▶ Required action:
If a line of the records contains the word "Heroku", list it.

───── Material supplied ─────

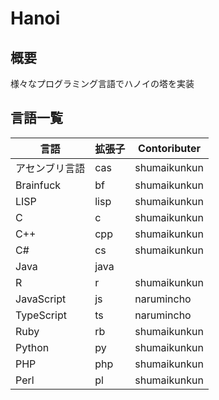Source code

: # Hanoi
## 概要
様々なプログラミング言語でハノイの塔を実装

## 言語一覧
|言語|拡張子|Contoributer|
|---|---|---|
|アセンブリ言語|cas|shumaikunkun|
|Brainfuck|bf|shumaikunkun|
|LISP|lisp|shumaikunkun|
|C|c|shumaikunkun|
|C++|cpp|shumaikunkun|
|C#|cs|shumaikunkun|
|Java|java||
|R|r|shumaikunkun|
|JavaScript|js|narumincho|
|TypeScript|ts|narumincho|
|Ruby|rb|shumaikunkun|
|Python|py|shumaikunkun|
|PHP|php|shumaikunkun|
|Perl|pl|shumaikunkun|
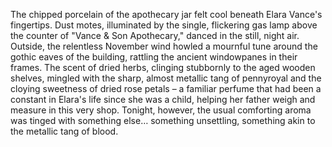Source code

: The chipped porcelain of the apothecary jar felt cool beneath Elara Vance's fingertips.  Dust motes, illuminated by the single, flickering gas lamp above the counter of "Vance & Son Apothecary," danced in the still, night air.  Outside, the relentless November wind howled a mournful tune around the gothic eaves of the building, rattling the ancient windowpanes in their frames.  The scent of dried herbs, clinging stubbornly to the aged wooden shelves, mingled with the sharp, almost metallic tang of pennyroyal and the cloying sweetness of dried rose petals – a familiar perfume that had been a constant in Elara's life since she was a child, helping her father weigh and measure in this very shop. Tonight, however, the usual comforting aroma was tinged with something else… something unsettling, something akin to the metallic tang of blood.
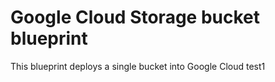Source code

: # Google Cloud Storage bucket blueprint

This blueprint deploys a single bucket into Google Cloud test1

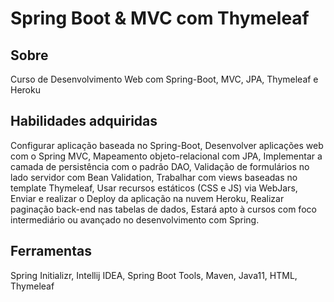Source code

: # Spring Boot & MVC com Thymeleaf

## Sobre
Curso de Desenvolvimento Web com Spring-Boot, MVC, JPA, Thymeleaf e Heroku

## Habilidades adquiridas
Configurar aplicação baseada no Spring-Boot,
Desenvolver aplicações web com o Spring MVC,
Mapeamento objeto-relacional com JPA,
Implementar a camada de persistência com o padrão DAO,
Validação de formulários no lado servidor com Bean Validation,
Trabalhar com views baseadas no template Thymeleaf,
Usar recursos estáticos (CSS e JS) via WebJars,
Enviar e realizar o Deploy da aplicação na nuvem Heroku,
Realizar paginação back-end nas tabelas de dados,
Estará apto à cursos com foco intermediário ou avançado no desenvolvimento com Spring.

## Ferramentas
Spring Initializr, Intellij IDEA, Spring Boot Tools, Maven, Java11, HTML, Thymeleaf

─────

▶ Solution to the problem:
Curso de Desenvolvimento Web com Spring-Boot, MVC, JPA, Thymeleaf e Heroku
Enviar e realizar o Deploy da aplicação na nuvem Heroku,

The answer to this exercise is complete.